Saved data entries
+===+
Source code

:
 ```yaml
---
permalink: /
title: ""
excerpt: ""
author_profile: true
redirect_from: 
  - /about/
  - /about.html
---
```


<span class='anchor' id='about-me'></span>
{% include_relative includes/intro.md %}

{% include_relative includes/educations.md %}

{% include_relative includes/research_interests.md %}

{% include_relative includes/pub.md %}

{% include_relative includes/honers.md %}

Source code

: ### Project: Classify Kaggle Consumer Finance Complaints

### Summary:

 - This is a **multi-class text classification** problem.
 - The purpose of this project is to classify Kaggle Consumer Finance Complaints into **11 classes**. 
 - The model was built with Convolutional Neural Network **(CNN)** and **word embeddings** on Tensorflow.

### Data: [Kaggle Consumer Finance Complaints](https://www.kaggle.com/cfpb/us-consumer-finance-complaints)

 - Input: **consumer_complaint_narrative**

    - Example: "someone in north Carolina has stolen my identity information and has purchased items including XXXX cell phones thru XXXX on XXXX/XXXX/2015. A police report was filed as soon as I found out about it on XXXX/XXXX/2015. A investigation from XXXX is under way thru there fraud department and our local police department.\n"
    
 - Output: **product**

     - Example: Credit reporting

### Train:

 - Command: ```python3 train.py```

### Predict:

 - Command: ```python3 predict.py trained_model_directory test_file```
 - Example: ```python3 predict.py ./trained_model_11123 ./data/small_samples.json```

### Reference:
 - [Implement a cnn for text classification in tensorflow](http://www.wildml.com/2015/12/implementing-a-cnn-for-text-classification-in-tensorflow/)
+===+
Task goal |
When a line of the records holds the word "includes", copy that line.

Expected answer |
{% include_relative includes/intro.md %}
{% include_relative includes/educations.md %}
{% include_relative includes/research_interests.md %}
{% include_relative includes/pub.md %}
{% include_relative includes/honers.md %}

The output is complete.